税務調査コラム

記帳や記録、帳簿や書類の保存は最も重要です!

2019.08.19

私どもは、お引き受けした仕事の中で、記帳や記録、帳簿や書類の保存について適切に助言・支援いたします。
例えば、まず、記帳や記録、帳簿や書類の保存は、何故必要なのかからご説明します。

帳簿や請求書などの書類は、所得税や法人税の所得金額の計算上においては、売上、原価、費用などの証拠として必要なものですが、仮に記帳や保存がない場合でも、支払った事実や支払いに合理性があれば認められる場合もあります。

所得税や法人税は、所得金額を計算すれば税額が算出されるというものではありません。
そこから、税法上の調整(損益通算、税務上の調整、純損失等の繰越控除、所得控除など)を行い、課税標準を算出します。
この課税標準に対する税額を計算したのち、各種の税額控除(源泉徴収税額、住宅借入金等特別控除、外国税額などいずれも証明書類が必須)を行って最終的に納付すべき税額を算出します。

一方で、消費税の計算は、簡単に言えば、所得金額の計算というものではなく、課税標準に対する税額と税額控除の計算ということになります。
まず、売上に対する消費税額を計算します。
次に、仕入や経費などに対する消費税額を計算します。
売上に対する消費税額から仕入や経費などに対する消費税額を差し引くのですが、これは税額の控除です。これを仕入税額控除と言います。

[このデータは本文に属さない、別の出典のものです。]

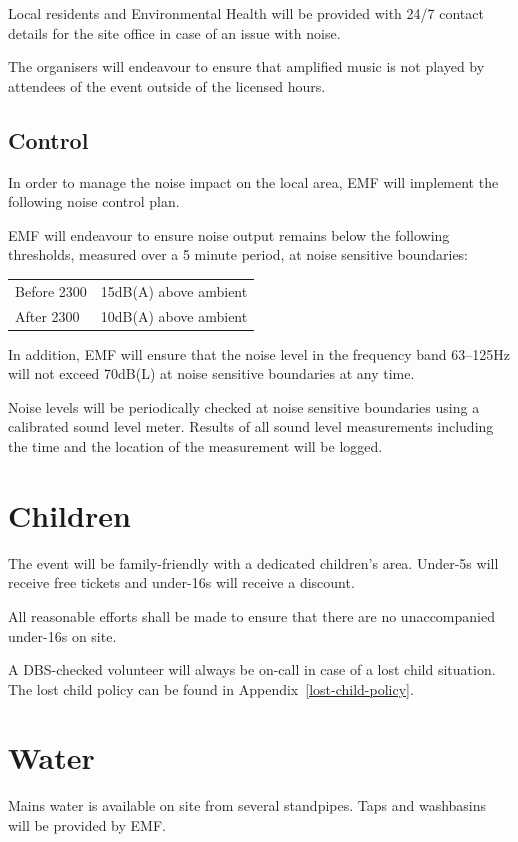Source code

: Local residents and Environmental Health will be provided with 24/7 contact details for the site office
in case of an issue with noise.

The organisers will endeavour to ensure that amplified music is not played by attendees of the event
outside of the licensed hours.

\subsection{Control}

In order to manage the noise impact on the local area, EMF will implement the following noise control plan.

EMF will endeavour to ensure noise output remains below the following thresholds, measured over a 5 minute
period, at noise sensitive boundaries:

\begin{tabular}{l l}
  Before 2300 & 15dB(A) above ambient\\
  After 2300 & 10dB(A) above ambient\\
\end{tabular}

In addition, EMF will ensure that the noise level in the frequency band 63--125Hz will not exceed 70dB(L)
at noise sensitive boundaries at any time.

Noise levels will be periodically checked at noise sensitive boundaries using a calibrated sound level meter.
Results of all sound level measurements including the time and the location of the measurement will be logged.

\section{Children}

The event will be family-friendly with a dedicated children's area. Under-5s will receive free tickets
and under-16s will receive a discount.

All reasonable efforts shall be made to ensure that there are no unaccompanied under-16s on site.

A DBS-checked volunteer will always be on-call in case of a lost child situation. The lost child
policy can be found in Appendix~\ref{lost-child-policy}.

\section{Water}
Mains water is available on site from several standpipes. Taps and washbasins will be provided by EMF.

消費税法30条7項では、仕入税額控除について帳簿及び請求書等の保存がない場合には適用できないと規定されています。

つまり、消費税においては、帳簿及び請求書等がなければ、税額控除は「認められない」、なければ差し引かれないということになります。
これは、実際は経費を支払う際に支払った(負担した)消費税をもう一度支払うことになるので、大変な負担となります。

つまり、消費税では、帳簿や請求書などの書類は、消費税の計算上必須のものなのです。
これらの書類がちゃんと記載・保存されていれば、税務調査において、納税者にとっては防具、盾となりますが、もしなければ、防具なしに戦うことにほかなりません。
そうなると、調査の結果は、本来支払う必要のない莫大な消費税を支払うこととなります。
私どもは、調査以後、そのような事態とならないように、調査の途中において、調査を受けておられる方の実情を確認して、その方に合った記帳や記録、帳簿や書類の保存などの方法について適切に助言・支援いたします。